L’etichetta finlandese Svart Records punta sempre di più su proposte particolari, sia che si tratti di ristampe di gruppi di nicchia che far conoscere nuove realtà altrettanto peculiari. I Pelagos giocano in casa pubblicando il loro secondo disco The Boat, seguito dell’esordio Revolve di qualche anno prima. Questo ensemble di musicisti, sebbene sia recente, vede diversi personaggi che fecero parte del collettivo underground avant-rock chiamato Circle, fondato nel lontano 1991, una sorta di progetto modello King Crimson dove entravano ed uscivano musicisti a getto continuo ed in cui figurava il perno sotto il nominativo di Jussi Lehtisalo.

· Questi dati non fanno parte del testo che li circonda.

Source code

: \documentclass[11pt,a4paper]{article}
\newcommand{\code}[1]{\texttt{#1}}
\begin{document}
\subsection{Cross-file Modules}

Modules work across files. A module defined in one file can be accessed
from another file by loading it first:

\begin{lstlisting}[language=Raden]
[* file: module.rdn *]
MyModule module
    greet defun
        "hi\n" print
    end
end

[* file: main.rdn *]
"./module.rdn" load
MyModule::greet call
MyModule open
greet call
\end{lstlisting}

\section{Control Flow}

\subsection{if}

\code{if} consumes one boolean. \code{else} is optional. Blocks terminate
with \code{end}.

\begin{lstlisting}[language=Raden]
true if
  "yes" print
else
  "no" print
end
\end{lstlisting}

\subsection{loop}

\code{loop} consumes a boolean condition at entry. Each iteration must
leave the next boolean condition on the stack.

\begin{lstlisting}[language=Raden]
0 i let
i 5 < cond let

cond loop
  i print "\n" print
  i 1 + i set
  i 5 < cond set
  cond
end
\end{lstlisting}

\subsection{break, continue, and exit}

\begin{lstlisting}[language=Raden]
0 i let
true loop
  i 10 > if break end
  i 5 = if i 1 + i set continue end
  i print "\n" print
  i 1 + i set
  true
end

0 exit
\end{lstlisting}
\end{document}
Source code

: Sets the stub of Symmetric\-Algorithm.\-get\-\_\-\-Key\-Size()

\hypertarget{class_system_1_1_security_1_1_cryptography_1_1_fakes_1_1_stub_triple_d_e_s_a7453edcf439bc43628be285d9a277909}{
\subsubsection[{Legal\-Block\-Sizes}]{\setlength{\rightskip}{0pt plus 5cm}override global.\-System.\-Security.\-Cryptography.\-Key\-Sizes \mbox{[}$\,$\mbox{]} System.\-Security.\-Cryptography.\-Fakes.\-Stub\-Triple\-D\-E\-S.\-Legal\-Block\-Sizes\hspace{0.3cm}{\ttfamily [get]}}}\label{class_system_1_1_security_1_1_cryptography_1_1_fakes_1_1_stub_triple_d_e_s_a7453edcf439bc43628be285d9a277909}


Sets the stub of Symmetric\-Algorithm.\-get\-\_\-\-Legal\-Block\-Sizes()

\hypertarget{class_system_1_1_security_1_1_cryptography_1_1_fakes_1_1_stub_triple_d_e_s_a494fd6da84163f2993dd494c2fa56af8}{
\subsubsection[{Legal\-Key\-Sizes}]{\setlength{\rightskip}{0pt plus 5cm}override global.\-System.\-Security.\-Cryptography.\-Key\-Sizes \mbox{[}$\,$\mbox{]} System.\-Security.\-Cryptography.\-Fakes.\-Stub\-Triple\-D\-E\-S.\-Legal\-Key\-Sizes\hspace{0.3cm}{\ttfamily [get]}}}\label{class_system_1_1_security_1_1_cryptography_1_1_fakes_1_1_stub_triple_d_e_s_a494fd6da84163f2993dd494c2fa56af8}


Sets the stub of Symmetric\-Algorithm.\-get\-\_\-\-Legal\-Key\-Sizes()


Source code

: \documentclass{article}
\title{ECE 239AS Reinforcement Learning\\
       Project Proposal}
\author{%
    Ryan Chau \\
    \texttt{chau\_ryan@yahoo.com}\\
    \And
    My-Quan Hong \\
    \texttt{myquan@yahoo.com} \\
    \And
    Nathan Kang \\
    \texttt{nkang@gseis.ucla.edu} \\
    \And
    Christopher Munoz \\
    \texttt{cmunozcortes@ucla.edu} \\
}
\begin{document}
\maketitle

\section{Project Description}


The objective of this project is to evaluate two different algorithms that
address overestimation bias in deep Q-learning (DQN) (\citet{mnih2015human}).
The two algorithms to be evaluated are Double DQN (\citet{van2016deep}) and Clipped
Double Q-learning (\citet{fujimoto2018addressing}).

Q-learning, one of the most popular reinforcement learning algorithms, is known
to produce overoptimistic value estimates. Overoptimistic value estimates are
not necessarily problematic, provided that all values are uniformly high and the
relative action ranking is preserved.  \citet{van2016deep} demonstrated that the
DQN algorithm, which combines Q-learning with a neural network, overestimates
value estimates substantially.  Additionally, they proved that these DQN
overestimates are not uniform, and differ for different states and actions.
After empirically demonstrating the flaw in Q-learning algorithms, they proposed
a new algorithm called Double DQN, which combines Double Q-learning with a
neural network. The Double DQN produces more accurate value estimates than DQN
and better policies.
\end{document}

La loro musica era ermetica, sperimentale ed era rinchiusa in un universo sonico astratto ed inclassificabile, durato circa quindici anni. I Pelagos mantengono molto quella venatura folle ed anticonformista e “la barca” del titolo simboleggia proprio una sorta di viaggio sonoro dato che la corposa mole di tracce presenti nel disco hanno una moltitudine di sfumature che necessiteranno di molti ascolti per essere interiorizzate.
Il sottoscritto odia le recensioni track by track ma durante l’ascolto di questo album era caduto in tentazione, poiché ogni brano ha una sua personalità nella maggior parte dei casi. In situazioni estreme come questa bisogna fare lo sforzo ancora maggiore per non cedere. Il trip si apre con il canto celestiale di “A Song From The Rain” che trasporta l’ascoltatore in un universo molto kraut rock con quella chitarra che delinea misticismo space rock (suoni e rumori psichedelici sono all’ordine del giorno) a suon di riff oscuri e wah wah acidi. La durata però è molto esigua quasi fosse una intro per poi dipanarsi in mille direzioni fra mantra ossessivi psych (“Tree In A Dream”), drogate melodie alla Pink Floyd (“Toxic Light”) ed ipnotiche incursioni electro/psichedeliche (“A Fade Out Vessel”). Non ci si adagi sugli allori perché rimangono moltissimi brani ed è complicato descrivere a parole tutti i dettagli. La band ha molte idee, forse troppe e non si tira indietro nel mettere sul piatto continui cambi di atmosfera anche nella stessa canzone. Si rimane incantati dalle visionarie e futuristiche “Zest” (con i suoi synth e voci aliene) e “An Invitiation” (molto new wave ottantiana a base di chitarre gelide, rituali vocali e quel groove malato che si insinua sottopelle) che danno quella sensazione orgasmica senza rendersene conto per poi martellare senza pietà con le linee di basso tetre del rumoroso industrial di “Machine City” che fa coppia con i ritmi robotici contenuti in “Swan Egg” fino alla chitarra dreamy dell’eleganza pop/AOR della splendida “Grey by the Sea”. L’atmosfera che si crea richiama sicuramente il periodo florido della decade acida ‘65 ’75 ma lo porta ad un nuovo livello richiamando la scena avant-garde anni ‘90 (il tornado emozionale “Moon Confessions” disperso nella distorsione ed in morbide melodie) e le nuove derive del progressive rock moderno o anche dell’art rock di esponenti come Riverside e Porcupine Tree ben evidenziate nelle complessità cerebrali ma comunque pop delle lunghe “Atlanta” e “An Ocean To Disappear”. E’ una musica colta, raffinata con una classe, nella composizione e nelle esecuzione, che merita la giusta attenzione e sorprendentemente può essere fruibile facilmente da diverse frange di ascoltatori.
Disco difficile ma che allo stesso tempo tende la mano riuscendo nell’ardua impresa di essere comprensibile da chiunque con poco sforzo. Unico neo è il fatto che bastavano meno ingredienti.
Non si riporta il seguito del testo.